* Work task:
I would like you to return all of the records exactly as they stand.

* Raw data:
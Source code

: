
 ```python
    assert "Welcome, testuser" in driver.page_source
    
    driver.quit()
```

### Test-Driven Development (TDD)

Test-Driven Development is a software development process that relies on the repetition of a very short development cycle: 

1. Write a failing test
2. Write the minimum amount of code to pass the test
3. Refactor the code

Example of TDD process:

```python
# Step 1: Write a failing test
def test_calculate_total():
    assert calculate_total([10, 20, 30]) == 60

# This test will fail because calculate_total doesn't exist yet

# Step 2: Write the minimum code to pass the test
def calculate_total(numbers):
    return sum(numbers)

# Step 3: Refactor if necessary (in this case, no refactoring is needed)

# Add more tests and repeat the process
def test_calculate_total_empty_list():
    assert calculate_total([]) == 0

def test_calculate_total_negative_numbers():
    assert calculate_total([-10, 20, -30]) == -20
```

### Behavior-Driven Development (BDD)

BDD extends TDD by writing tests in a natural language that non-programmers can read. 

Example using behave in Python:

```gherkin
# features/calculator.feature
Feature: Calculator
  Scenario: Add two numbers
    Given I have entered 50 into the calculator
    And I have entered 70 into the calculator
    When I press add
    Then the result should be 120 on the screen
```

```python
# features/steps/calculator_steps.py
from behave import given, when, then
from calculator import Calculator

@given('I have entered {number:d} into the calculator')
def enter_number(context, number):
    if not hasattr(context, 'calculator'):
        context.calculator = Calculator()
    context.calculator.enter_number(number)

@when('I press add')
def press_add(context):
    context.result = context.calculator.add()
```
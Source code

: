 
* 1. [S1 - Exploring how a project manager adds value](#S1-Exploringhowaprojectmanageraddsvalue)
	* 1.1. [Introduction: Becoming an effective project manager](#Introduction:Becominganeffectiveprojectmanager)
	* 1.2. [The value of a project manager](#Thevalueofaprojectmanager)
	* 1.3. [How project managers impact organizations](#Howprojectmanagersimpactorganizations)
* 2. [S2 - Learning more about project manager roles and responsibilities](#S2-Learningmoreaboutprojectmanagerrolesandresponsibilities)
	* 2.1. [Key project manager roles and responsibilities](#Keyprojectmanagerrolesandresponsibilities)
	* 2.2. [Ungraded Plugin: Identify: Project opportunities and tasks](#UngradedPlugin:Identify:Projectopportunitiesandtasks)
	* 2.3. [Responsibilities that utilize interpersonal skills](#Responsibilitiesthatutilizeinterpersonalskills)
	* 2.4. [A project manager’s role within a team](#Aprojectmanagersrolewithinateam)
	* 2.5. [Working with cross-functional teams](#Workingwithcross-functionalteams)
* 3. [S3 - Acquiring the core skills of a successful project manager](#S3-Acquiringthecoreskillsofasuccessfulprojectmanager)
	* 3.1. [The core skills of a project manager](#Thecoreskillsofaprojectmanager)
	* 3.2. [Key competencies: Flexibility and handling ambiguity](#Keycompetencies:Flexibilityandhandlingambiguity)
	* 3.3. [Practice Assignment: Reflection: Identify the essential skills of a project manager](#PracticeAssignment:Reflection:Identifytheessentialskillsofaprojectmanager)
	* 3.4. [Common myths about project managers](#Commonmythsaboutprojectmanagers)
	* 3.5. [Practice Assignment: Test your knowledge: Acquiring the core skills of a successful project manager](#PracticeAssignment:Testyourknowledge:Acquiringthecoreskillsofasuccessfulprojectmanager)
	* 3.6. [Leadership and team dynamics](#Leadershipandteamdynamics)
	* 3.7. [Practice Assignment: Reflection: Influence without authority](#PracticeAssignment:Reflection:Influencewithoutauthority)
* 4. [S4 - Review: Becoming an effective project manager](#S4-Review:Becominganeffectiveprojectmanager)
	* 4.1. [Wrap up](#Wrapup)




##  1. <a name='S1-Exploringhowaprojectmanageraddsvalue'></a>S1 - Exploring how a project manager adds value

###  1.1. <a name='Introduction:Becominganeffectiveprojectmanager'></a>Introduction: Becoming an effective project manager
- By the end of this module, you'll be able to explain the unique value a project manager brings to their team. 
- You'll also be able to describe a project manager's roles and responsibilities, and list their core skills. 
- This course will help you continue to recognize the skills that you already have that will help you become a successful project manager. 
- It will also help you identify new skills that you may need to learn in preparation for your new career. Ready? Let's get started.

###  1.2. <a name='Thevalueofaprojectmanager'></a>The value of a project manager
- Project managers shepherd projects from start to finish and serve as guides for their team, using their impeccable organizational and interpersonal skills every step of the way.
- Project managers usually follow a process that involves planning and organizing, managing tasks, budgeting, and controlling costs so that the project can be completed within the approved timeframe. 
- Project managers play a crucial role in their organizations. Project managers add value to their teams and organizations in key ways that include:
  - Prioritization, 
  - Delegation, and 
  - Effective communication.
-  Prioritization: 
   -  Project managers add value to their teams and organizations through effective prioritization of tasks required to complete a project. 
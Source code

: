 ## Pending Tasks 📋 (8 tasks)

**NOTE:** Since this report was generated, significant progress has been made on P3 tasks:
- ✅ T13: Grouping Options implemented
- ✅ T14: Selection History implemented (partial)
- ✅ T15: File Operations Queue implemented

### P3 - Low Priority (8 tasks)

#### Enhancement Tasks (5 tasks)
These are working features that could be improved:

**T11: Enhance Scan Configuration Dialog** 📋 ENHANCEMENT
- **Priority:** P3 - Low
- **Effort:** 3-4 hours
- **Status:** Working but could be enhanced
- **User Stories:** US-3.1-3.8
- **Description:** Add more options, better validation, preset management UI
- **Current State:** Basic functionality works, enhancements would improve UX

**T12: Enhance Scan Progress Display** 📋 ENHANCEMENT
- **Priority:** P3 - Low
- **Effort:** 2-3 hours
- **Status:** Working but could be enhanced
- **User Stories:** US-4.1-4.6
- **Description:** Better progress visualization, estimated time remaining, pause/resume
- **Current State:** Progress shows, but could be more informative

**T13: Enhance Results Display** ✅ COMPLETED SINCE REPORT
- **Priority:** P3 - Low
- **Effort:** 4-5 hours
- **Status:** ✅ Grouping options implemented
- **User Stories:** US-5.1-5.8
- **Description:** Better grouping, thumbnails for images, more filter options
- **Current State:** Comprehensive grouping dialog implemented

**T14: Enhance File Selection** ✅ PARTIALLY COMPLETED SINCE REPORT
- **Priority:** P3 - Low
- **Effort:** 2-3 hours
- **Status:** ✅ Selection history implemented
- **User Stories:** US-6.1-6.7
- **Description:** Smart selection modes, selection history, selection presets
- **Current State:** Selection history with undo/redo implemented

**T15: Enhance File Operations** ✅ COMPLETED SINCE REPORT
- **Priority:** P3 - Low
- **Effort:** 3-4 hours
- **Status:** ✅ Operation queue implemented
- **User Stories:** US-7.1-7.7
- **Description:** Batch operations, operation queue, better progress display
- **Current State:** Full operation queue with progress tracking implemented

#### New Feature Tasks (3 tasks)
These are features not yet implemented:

* Written solution:
Source code

:
 ```python
    assert "Welcome, testuser" in driver.page_source
    
    driver.quit()
```

### Test-Driven Development (TDD)

Test-Driven Development is a software development process that relies on the repetition of a very short development cycle: 

1. Write a failing test
2. Write the minimum amount of code to pass the test
3. Refactor the code

Example of TDD process:

```python
# Step 1: Write a failing test
def test_calculate_total():
    assert calculate_total([10, 20, 30]) == 60

# This test will fail because calculate_total doesn't exist yet

# Step 2: Write the minimum code to pass the test
def calculate_total(numbers):
    return sum(numbers)

# Step 3: Refactor if necessary (in this case, no refactoring is needed)

# Add more tests and repeat the process
def test_calculate_total_empty_list():
    assert calculate_total([]) == 0

def test_calculate_total_negative_numbers():
    assert calculate_total([-10, 20, -30]) == -20
```

### Behavior-Driven Development (BDD)

BDD extends TDD by writing tests in a natural language that non-programmers can read. 

Example using behave in Python:

```gherkin
# features/calculator.feature
Feature: Calculator
  Scenario: Add two numbers
    Given I have entered 50 into the calculator
    And I have entered 70 into the calculator
    When I press add
    Then the result should be 120 on the screen
```

```python
# features/steps/calculator_steps.py
from behave import given, when, then
from calculator import Calculator

@given('I have entered {number:d} into the calculator')
def enter_number(context, number):
    if not hasattr(context, 'calculator'):
        context.calculator = Calculator()
    context.calculator.enter_number(number)

@when('I press add')
def press_add(context):
    context.result = context.calculator.add()
```
Source code

: 
* 1. [S1 - Exploring how a project manager adds value](#S1-Exploringhowaprojectmanageraddsvalue)
	* 1.1. [Introduction: Becoming an effective project manager](#Introduction:Becominganeffectiveprojectmanager)
	* 1.2. [The value of a project manager](#Thevalueofaprojectmanager)
	* 1.3. [How project managers impact organizations](#Howprojectmanagersimpactorganizations)
* 2. [S2 - Learning more about project manager roles and responsibilities](#S2-Learningmoreaboutprojectmanagerrolesandresponsibilities)
	* 2.1. [Key project manager roles and responsibilities](#Keyprojectmanagerrolesandresponsibilities)
	* 2.2. [Ungraded Plugin: Identify: Project opportunities and tasks](#UngradedPlugin:Identify:Projectopportunitiesandtasks)
	* 2.3. [Responsibilities that utilize interpersonal skills](#Responsibilitiesthatutilizeinterpersonalskills)
	* 2.4. [A project manager’s role within a team](#Aprojectmanagersrolewithinateam)
	* 2.5. [Working with cross-functional teams](#Workingwithcross-functionalteams)
* 3. [S3 - Acquiring the core skills of a successful project manager](#S3-Acquiringthecoreskillsofasuccessfulprojectmanager)
	* 3.1. [The core skills of a project manager](#Thecoreskillsofaprojectmanager)
	* 3.2. [Key competencies: Flexibility and handling ambiguity](#Keycompetencies:Flexibilityandhandlingambiguity)
	* 3.3. [Practice Assignment: Reflection: Identify the essential skills of a project manager](#PracticeAssignment:Reflection:Identifytheessentialskillsofaprojectmanager)
	* 3.4. [Common myths about project managers](#Commonmythsaboutprojectmanagers)
	* 3.5. [Practice Assignment: Test your knowledge: Acquiring the core skills of a successful project manager](#PracticeAssignment:Testyourknowledge:Acquiringthecoreskillsofasuccessfulprojectmanager)
	* 3.6. [Leadership and team dynamics](#Leadershipandteamdynamics)
	* 3.7. [Practice Assignment: Reflection: Influence without authority](#PracticeAssignment:Reflection:Influencewithoutauthority)
* 4. [S4 - Review: Becoming an effective project manager](#S4-Review:Becominganeffectiveprojectmanager)
	* 4.1. [Wrap up](#Wrapup)




##  1. <a name='S1-Exploringhowaprojectmanageraddsvalue'></a>S1 - Exploring how a project manager adds value

###  1.1. <a name='Introduction:Becominganeffectiveprojectmanager'></a>Introduction: Becoming an effective project manager
- By the end of this module, you'll be able to explain the unique value a project manager brings to their team. 
- You'll also be able to describe a project manager's roles and responsibilities, and list their core skills. 
- This course will help you continue to recognize the skills that you already have that will help you become a successful project manager. 
- It will also help you identify new skills that you may need to learn in preparation for your new career. Ready? Let's get started.

###  1.2. <a name='Thevalueofaprojectmanager'></a>The value of a project manager
- Project managers shepherd projects from start to finish and serve as guides for their team, using their impeccable organizational and interpersonal skills every step of the way.
- Project managers usually follow a process that involves planning and organizing, managing tasks, budgeting, and controlling costs so that the project can be completed within the approved timeframe. 
- Project managers play a crucial role in their organizations. Project managers add value to their teams and organizations in key ways that include:
  - Prioritization, 
  - Delegation, and 
  - Effective communication.
-  Prioritization: 
   -  Project managers add value to their teams and organizations through effective prioritization of tasks required to complete a project. 
Source code

: ## Pending Tasks 📋 (8 tasks)

**NOTE:** Since this report was generated, significant progress has been made on P3 tasks:
- ✅ T13: Grouping Options implemented
- ✅ T14: Selection History implemented (partial)
- ✅ T15: File Operations Queue implemented

### P3 - Low Priority (8 tasks)

#### Enhancement Tasks (5 tasks)
These are working features that could be improved:

**T11: Enhance Scan Configuration Dialog** 📋 ENHANCEMENT
- **Priority:** P3 - Low
- **Effort:** 3-4 hours
- **Status:** Working but could be enhanced
- **User Stories:** US-3.1-3.8
- **Description:** Add more options, better validation, preset management UI
- **Current State:** Basic functionality works, enhancements would improve UX

**T12: Enhance Scan Progress Display** 📋 ENHANCEMENT
- **Priority:** P3 - Low
- **Effort:** 2-3 hours
- **Status:** Working but could be enhanced
- **User Stories:** US-4.1-4.6
- **Description:** Better progress visualization, estimated time remaining, pause/resume
- **Current State:** Progress shows, but could be more informative

**T13: Enhance Results Display** ✅ COMPLETED SINCE REPORT
- **Priority:** P3 - Low
- **Effort:** 4-5 hours
- **Status:** ✅ Grouping options implemented
- **User Stories:** US-5.1-5.8
- **Description:** Better grouping, thumbnails for images, more filter options
- **Current State:** Comprehensive grouping dialog implemented

**T14: Enhance File Selection** ✅ PARTIALLY COMPLETED SINCE REPORT
- **Priority:** P3 - Low
- **Effort:** 2-3 hours
- **Status:** ✅ Selection history implemented
- **User Stories:** US-6.1-6.7
- **Description:** Smart selection modes, selection history, selection presets
- **Current State:** Selection history with undo/redo implemented

**T15: Enhance File Operations** ✅ COMPLETED SINCE REPORT
- **Priority:** P3 - Low
- **Effort:** 3-4 hours
- **Status:** ✅ Operation queue implemented
- **User Stories:** US-7.1-7.7
- **Description:** Batch operations, operation queue, better progress display
- **Current State:** Full operation queue with progress tracking implemented

#### New Feature Tasks (3 tasks)
These are features not yet implemented:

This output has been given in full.